Lab 2 - Non-Pipelined Processor

CSE 372 (Spring 2007): Digital Systems Organization and Design Lab

Worksheet due Friday, March 2nd

Demo by Tuesday, March 20th

Writeup due before class on Friday, March 23rd

This lab is to be done in groups.

This lab is worth 25 points.


In this lab, you'll combine your ALU from lab1 with a register file, controller, branch logic, and other datapath elements to create a non-pipelined P37X processor.

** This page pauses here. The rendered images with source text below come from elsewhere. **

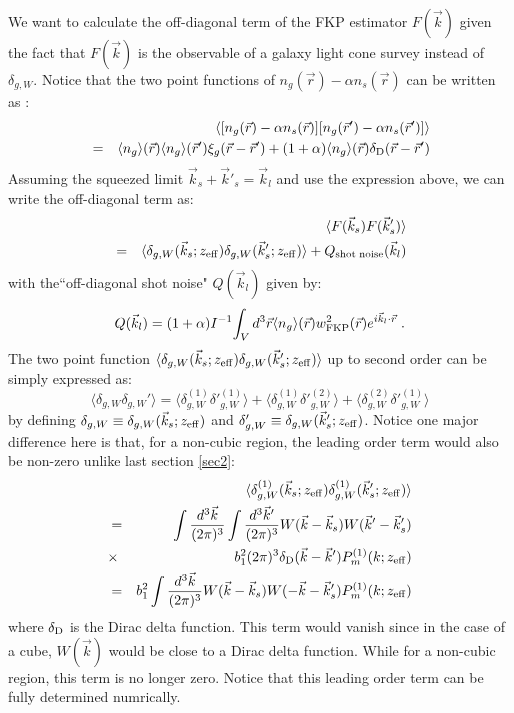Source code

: \documentclass[prd,amsmath,amssymb,floatfix,superscriptaddress,nofootinbib,twocolumn]{revtex4-1}
\def\be{\begin{equation}}
\def\ee{\end{equation}}
\def\bea{\begin{eqnarray}}
\def\eea{\end{eqnarray}}
\newcommand{\vrr}{\vec{r}}
\newcommand{\vs}{\nonumber\\}
\newcommand{\vk}{\vec{k}}
\begin{document}
We want to calculate the off-diagonal term of the FKP estimator $F(\vk)$ given the fact that $F(\vk)$ is the observable of a galaxy light cone survey instead of $\delta_{g,W}$. Notice that the two point functions of $n_{g}(\vec{r})-\alpha n_{s}(\vec{r})$ can be written as \cite{Feldman:1993ky}:
\begin{eqnarray}
&&\langle [n_{g}(\vec{r})-\alpha n_{s}(\vec{r})][n_{g}(\vec{r}')-\alpha n_{s}(\vec{r}')]\rangle\nonumber\\
&=&\langle n_{g}\rangle(\vec{r})\langle n_{g}\rangle(\vec{r}')\xi_{g}(\vec{r}-\vec{r}')+(1+\alpha)\langle n_{g}\rangle(\vec{r})\delta_{\rm D}(\vec{r}-\vec{r}')\vs
\end{eqnarray}
Assuming the squeezed limit $\vec{k}_s+\vec{k}'_s=\vec{k}_l$ and use the expression above, we can write the off-diagonal term as:
\begin{eqnarray}
&&\langle F(\vec{k}_s)F(\vec{k}'_s)\rangle\nonumber\\
&=&\langle \delta_{g,W}(\vec{k}_s;z_{\rm eff})\delta_{g,W}(\vec{k}'_s;z_{\rm eff}) \rangle+Q_{\rm shot \; noise}(\vec{k}_l)
\end{eqnarray}
with the``off-diagonal shot noise" $Q(\vk_l)$ given by:
\be 
Q(\vk_l)=(1+\alpha)I^{-1}{\int_{V}d^{3}\vec{r} \langle n_{g}\rangle (\vec{r}) w_{\rm FKP}^{2}(\vec{r})e^{i\vec{k}_l\cdot \vrr}}\;.
\ee 
The two point function $\langle \delta_{g,W}(\vec{k}_s;z_{\rm eff})\delta_{g,W}(\vec{k}'_s;z_{\rm eff}) \rangle$ up to second order can be simply expressed as:
\be 
\langle \delta_{g,W}\delta_{g,W}' \rangle=\langle \delta^{(1)}_{g,W}\delta'^{(1)}_{g,W} \rangle+\langle \delta^{(1)}_{g,W}\delta'^{(2)}_{g,W} \rangle+\langle \delta^{(2)}_{g,W}\delta'^{(1)}_{g,W} \rangle
\ee
by defining $\delta_{g,W}\equiv\delta_{g,W}(\vec{k}_s;z_{\rm eff})$ and $\delta_{g,W}'\equiv\delta_{g,W}(\vec{k}'_s;z_{\rm eff})$. Notice one major difference here is that, for a non-cubic region, the leading order term would also be non-zero unlike last section \ref{sec2}:
\bea
&&\langle\delta^{(1)}_{g,W}(\vec{k}_s;z_{\rm eff})\delta^{(1)}_{g,W}(\vec{k}'_s;z_{\rm eff})\rangle \vs
&=&\int \frac{d^3\vec{k}}{(2\pi)^3}\int \frac{d^3\vec{k}'}{(2\pi)^3}W(\vk-\vk_s)W(\vk'-\vk'_s)\vs
&\times & b_1^2 (2\pi)^3\delta_{\rm D} (\vk-\vk') P_m^{(1)}(k;z_{\rm eff})\vs
&=&b_1^2\int \frac{d^3\vec{k}}{(2\pi)^3}W(\vk-\vk_s)W(-\vk-\vk'_s)P_m^{(1)}(k;z_{\rm eff})
\eea 
where $\delta_{\rm D}$ is the Dirac delta function. This term would vanish since in the case of a cube, $W(\vk)$ would be close to a Dirac delta function. While for a non-cubic region, this term is no longer zero. Notice that this leading order term can be fully determined numrically.
\end{document}
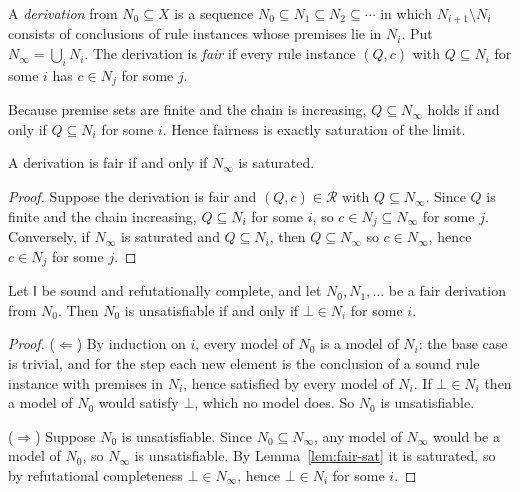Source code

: \begin{definition}
\label{def:derivation}
A \emph{derivation} from $N_0\subseteq X$ is a sequence $N_0\subseteq N_1\subseteq N_2\subseteq\cdots$ in which $N_{i+1}\setminus N_i$ consists of conclusions of rule instances whose premises lie in $N_i$. Put $N_\infty=\bigcup_i N_i$. The derivation is \emph{fair} if every rule instance $(Q,c)$ with $Q\subseteq N_i$ for some $i$ has $c\in N_j$ for some $j$.
\end{definition}

Because premise sets are finite and the chain is increasing, $Q\subseteq N_\infty$ holds if and only if $Q\subseteq N_i$ for some $i$. Hence fairness is exactly saturation of the limit.

\begin{lemma}
\label{lem:fair-sat}
A derivation is fair if and only if $N_\infty$ is saturated.
\end{lemma}

\begin{proof}
Suppose the derivation is fair and $(Q,c)\in\mathcal{R}$ with $Q\subseteq N_\infty$. Since $Q$ is finite and the chain increasing, $Q\subseteq N_i$ for some $i$, so $c\in N_j\subseteq N_\infty$ for some $j$. Conversely, if $N_\infty$ is saturated and $Q\subseteq N_i$, then $Q\subseteq N_\infty$ so $c\in N_\infty$, hence $c\in N_j$ for some $j$.
\end{proof}

\begin{theorem}
\label{thm:fair}
Let $\mathsf{I}$ be sound and refutationally complete, and let $N_0,N_1,\dots$ be a fair derivation from $N_0$. Then $N_0$ is unsatisfiable if and only if $\bot\in N_i$ for some $i$.
\end{theorem}

\begin{proof}
($\Leftarrow$) By induction on $i$, every model of $N_0$ is a model of $N_i$: the base case is trivial, and for the step each new element is the conclusion of a sound rule instance with premises in $N_i$, hence satisfied by every model of $N_i$. If $\bot\in N_i$ then a model of $N_0$ would satisfy $\bot$, which no model does. So $N_0$ is unsatisfiable.

($\Rightarrow$) Suppose $N_0$ is unsatisfiable. Since $N_0\subseteq N_\infty$, any model of $N_\infty$ would be a model of $N_0$, so $N_\infty$ is unsatisfiable. By Lemma~\ref{lem:fair-sat} it is saturated, so by refutational completeness $\bot\in N_\infty$, hence $\bot\in N_i$ for some $i$.
\end{proof}


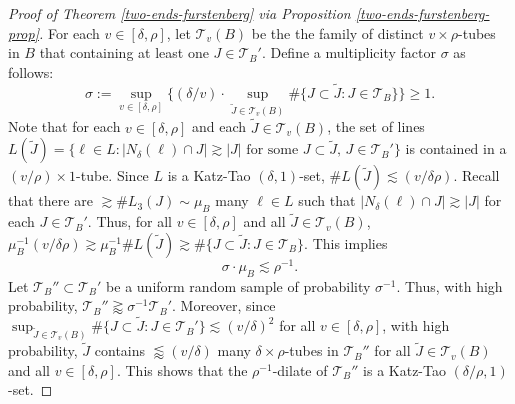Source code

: \documentclass{amsart}
\numberwithin{equation}{section}
\newcommand{\de}{\delta}
\newcommand{\si}{\sigma}
\newcommand{\cT}{{\mathcal T}}
\begin{document}
\begin{proof}[Proof of Theorem \ref{two-ends-furstenberg} via Proposition \ref{two-ends-furstenberg-prop}]
For each $v\in[\de,\rho]$, let $\cT_v(B)$ be  the the family of distinct $v\times\rho$-tubes in $B$ that containing at least one $J\in\cT_B'$.
Define a multiplicity factor $\si$ as follows:
\begin{equation}
    \si:=\sup_{v\in[\de,\rho]} \{ (\de/v)\cdot\sup_{\tilde{J}\in\cT_v(B)}\#\{J\subset \tilde{J}: J\in\cT_B\} \} \geq1.
\end{equation}
Note that for each $v\in[\de,\rho]$ and each $\tilde{J}\in\cT_v(B)$, the set of lines $L(\tilde{J})=\{\ell\in L:|N_\delta(\ell)\cap J| \gtrsim |J|\text{ for some }J\subset \tilde{J},\,J\in\cT_B'\}$ is contained in a $  (v/\rho)\times 1$-tube.
Since $L$ is a Katz-Tao $(\de,1)$-set, $\# L(\tilde{J})\lesssim (v/\de \rho)$.
Recall that there are $\gtrsim\#L_3(J)\sim\mu_B$ many $\ell\in L$ such that $|N_\delta(\ell)\cap J| \gtrsim |J|$ for each $J\in\cT_B'$.
Thus, for all $v\in[\de,\rho]$ and all $\tilde{J}\in\cT_v(B)$, $\mu_B^{-1}(v/\de \rho)\gtrsim\mu_B^{-1}\#L(\tilde{J})\gtrsim\#\{J\subset \tilde{J}: J\in\cT_B\}$. 
This implies
\begin{equation}
\label{si-mu-B}
    \si \cdot \mu_B\lesssim \rho^{-1}.  
\end{equation}
Let $\cT_B''\subset\cT_B'$ be a uniform random sample of probability $\si^{-1}$.
Thus, with high probability, $\cT_B''\gtrapprox \si^{-1}\cT_B'$.
Moreover, since $\sup_{\tilde{J}\in\cT_v(B)}\#\{J\subset \tilde{J}: J\in\cT_B'\}\lesssim(v/\de)^2$  for all $v\in[\de,\rho]$, with high probability, $\tilde{J}$ contains $\lessapprox(v/\de)$ many $\de\times \rho$-tubes in $\cT_B''$ for all $\tilde{J}\in\cT_v(B)$ and all $v\in[\de,\rho]$.
This shows that the $\rho^{-1}$-dilate of $\cT_B''$ is a Katz-Tao $(\de/\rho,1)$-set.

\smallskip


\end{proof}
\end{document}
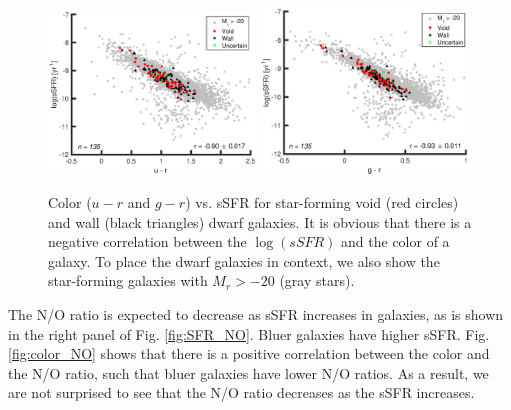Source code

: \begin{figure}
    \includegraphics[width=0.49\textwidth]{Images/Paper2/u-r_sSFR_dwarf_0-20_SF_t3}
    \includegraphics[width=0.49\textwidth]{Images/Paper2/g-r_sSFR_dwarf_0-20_SF_t3}
    \caption[Color versus sSFR for 135 dwarf galaxy sample]{Color ($u-r$ and 
    $g-r$) vs. sSFR for star-forming void (red circles) and wall (black 
    triangles) dwarf galaxies.  It is obvious that there is a negative 
    correlation between the $\log (sSFR)$ and the color of a galaxy.  To place 
    the dwarf galaxies in context, we also show the star-forming galaxies with 
    $M_r > -20$ (gray stars).}
    \label{fig:color_sSFR}
\end{figure}

The N/O ratio is expected to decrease as sSFR increases in galaxies, as is shown 
in the right panel of Fig. \ref{fig:SFR_NO}.  Bluer galaxies have higher sSFR.  
Fig. \ref{fig:color_NO} shows that there is a positive correlation between the 
color and the N/O ratio, such that bluer galaxies have lower N/O ratios.  As a 
result, we are not surprised to see that the N/O ratio decreases as the sSFR 
increases.

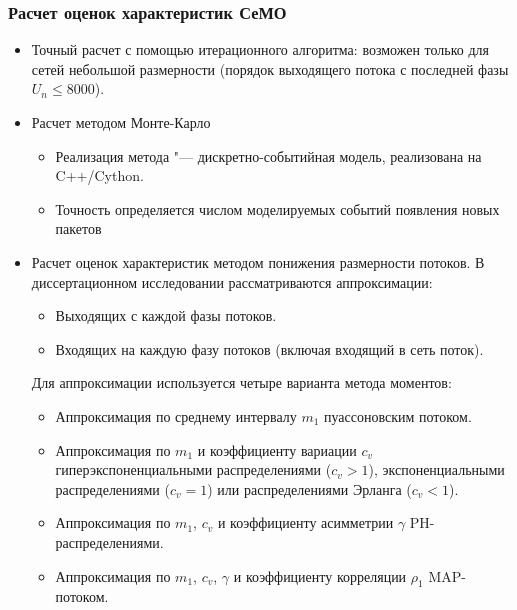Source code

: \begin{frame}
    \frametitle{Расчет оценок характеристик СеМО}
    \footnotesize
    \begin{itemize}
        \item Точный расчет с помощью итерационного алгоритма: возможен только для сетей небольшой размерности (порядок выходящего потока с последней фазы $U_n \leqslant 8000$).
        \item {Расчет методом Монте-Карло
        \footnotesize
        \begin{itemize}
            \item \footnotesize Реализация метода "--- дискретно-событийная модель, реализована на C++/Cython.
            \item Точность определяется числом моделируемых событий появления новых пакетов
        \end{itemize}}
        \item {Расчет оценок характеристик методом понижения размерности потоков. В диссертационном исследовании рассматриваются аппроксимации:
        \footnotesize
        \begin{itemize}
            \item \footnotesize Выходящих с каждой фазы потоков.
            \item Входящих на каждую фазу потоков (включая входящий в сеть поток).
        \end{itemize}
        Для аппроксимации используется четыре варианта метода моментов:
        \begin{itemize}
            \item \footnotesize Аппроксимация по среднему интервалу $m_1$ пуассоновским потоком.
            \item Аппроксимация по $m_1$ и коэффициенту вариации $c_v$ гиперэкспоненциальными распределениями ($c_v > 1$), экспоненциальными распределениями ($c_v = 1$) или распределениями Эрланга ($c_v < 1$).
            \item Аппроксимация по $m_1$, $c_v$ и коэффициенту асимметрии $\gamma$ PH-распределениями.
            \item Аппроксимация по $m_1$, $c_v$, $\gamma$ и коэффициенту корреляции $\rho_1$ MAP-потоком.
        \end{itemize}}
    \end{itemize}
\end{frame}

The final lab of the semester, lab3, is substantially more time consuming than this lab. Thus, even though you have a few weeks to complete this lab, your goal should be to complete it quickly such that you have plenty of time for the next lab.

Common Module Library

Register Module

As discussed in class, we're giving you the Verilog code for a multi-bit flip-flop register. Please use this single register module unmodified in your design. This register should be the only state element you use anywhere in your design (aside from the main memory module we're also giving you):

module Nbit_reg(in, out, clk, we, gwe, rst);
   parameter n = 1;
   parameter r = 0;
   output [n-1:0] out;
   input [n-1:0]  in;   
   input          clk;
   input          we;
   input          gwe;
   input          rst;      

   reg [n-1:0] state;

   assign #(1) out = state;

   always @(posedge clk) 
       if (rst) 
         state = r;
       else if (we & gwe) 
         state = in; 

This register module has several features:

  • A "write enable" (we) signal to control when the register is written.
  • A parameterized bit width (n, the first parameter of the module).
  • A parameterized reset value (r, the second parameter of the module), allowing the initial value of a register to be any value.
  • A "global write enable" (gwe) signal to enable the single-stepping described in the tutorial. Just as clk and rst are passed into your modules unmodified, you should do the same with gwe as well.
  • A 1-unit delay on the register outputs to ensure the functional simulation works correctly.


The above code is included in the archive in he file register.v. We suggest you use this register to avoid duplication of code.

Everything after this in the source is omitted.